That's the data that makes the local Chern-Simons 3-form into a globally well-defined 3-form field. (For instance the supergravity C-field is of this form, with some further twists and bells and whistles added, as we have discussed here).
In mathematical language one says that this kind of local gauge-of-gauge-of-gauge gluing data for global definition of higher form fields is a "degree-4 cocycle in Cech-Deligne cohomology". This is precisely the right data needed to have a well-defined 3-dimensional higher holonomy as is needed here for the definition, because the Chern-Simons action functional is nothing but the 3-dimensional higher holonomy of this 3-form connection.
If you can build it, that is. From the above it is not entirely obvious how to build the 3-form cocycle data $\{CS(A_i), B_{i j}, \alpha_{i j k}, h_{i j k}\}$ from the given gauge field data $\{A_i, g_{i j}\}$.
But this can be done. This is what Cheeger-Simons differential characters were discovered for.
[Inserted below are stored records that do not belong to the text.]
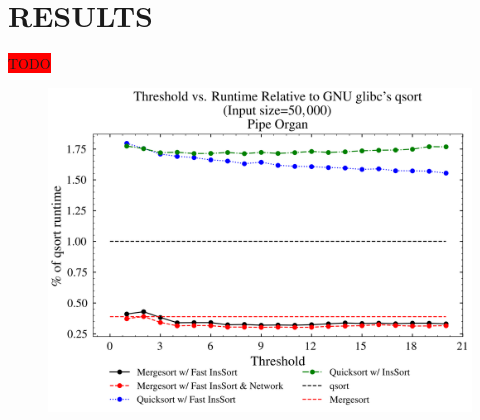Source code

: \documentclass[12pt, conference]{ieeeconf}
\newcommand{\todo}{\colorbox{red}{TODO}}
\begin{document}
\section{RESULTS}

\todo

\begin{figure}[H]
	\centering
	\label{fig:random}
\end{figure}
\begin{figure}[H]
	\centering
	\includegraphics[width=\columnwidth]{pipe_organ}
	\label{fig:pipe_organ}
\end{figure}
\end{document}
An explicit construction that is very natural for the application to Chern-Simons theory we have given in
- Fiorenza, Schreiber, Stasheff, Cech cocycles for differential characteristic classes, Advances in Theoretical and Mathematical Phyiscs, Volume 16 Issue 1 (2012) (arXiv:1011.4735, web)
Based on this we give a detailed introduction to and discussion of Chern-Simons action functionals for globally non-trivial situations like above in
- Fiorenza, Sati, Schreiber, A higher stacky perspective on Chern-Simons theory (arXiv:1301.2580, web)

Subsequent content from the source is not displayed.